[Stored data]
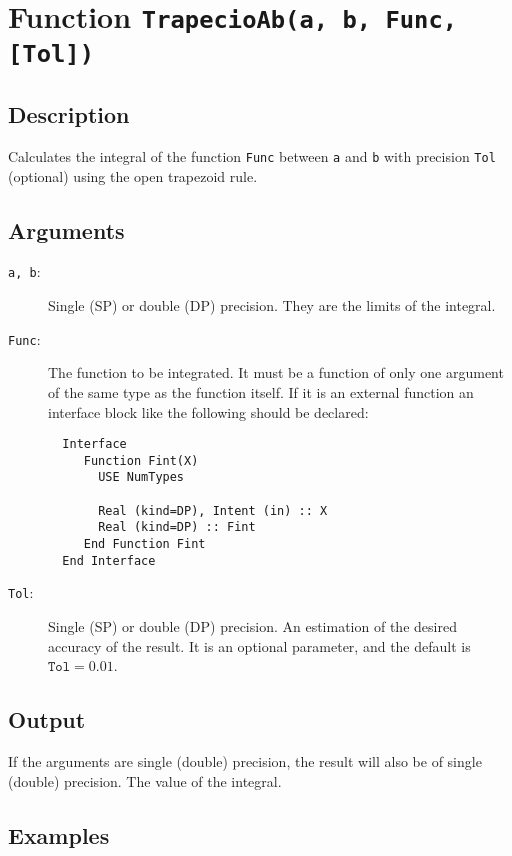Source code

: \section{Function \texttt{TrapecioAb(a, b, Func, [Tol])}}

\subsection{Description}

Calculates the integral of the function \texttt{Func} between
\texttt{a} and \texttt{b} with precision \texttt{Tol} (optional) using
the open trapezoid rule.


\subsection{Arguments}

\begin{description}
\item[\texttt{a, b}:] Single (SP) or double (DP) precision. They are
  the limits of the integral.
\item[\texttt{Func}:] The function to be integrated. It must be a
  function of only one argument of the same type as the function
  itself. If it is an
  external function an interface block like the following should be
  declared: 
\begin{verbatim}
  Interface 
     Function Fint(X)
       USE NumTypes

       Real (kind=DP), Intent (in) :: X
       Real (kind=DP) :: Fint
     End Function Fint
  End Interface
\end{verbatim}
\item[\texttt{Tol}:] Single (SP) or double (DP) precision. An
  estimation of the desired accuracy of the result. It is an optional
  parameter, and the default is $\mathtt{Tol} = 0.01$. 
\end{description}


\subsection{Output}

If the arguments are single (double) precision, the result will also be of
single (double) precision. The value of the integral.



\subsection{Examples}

### [YOUR OBJECTIVE]
Filter the records, keeping only lines that contain "Real", and show those lines.

### [WRITTEN RESPONSE]
       Real (kind=DP), Intent (in) :: X
       Real (kind=DP) :: Fint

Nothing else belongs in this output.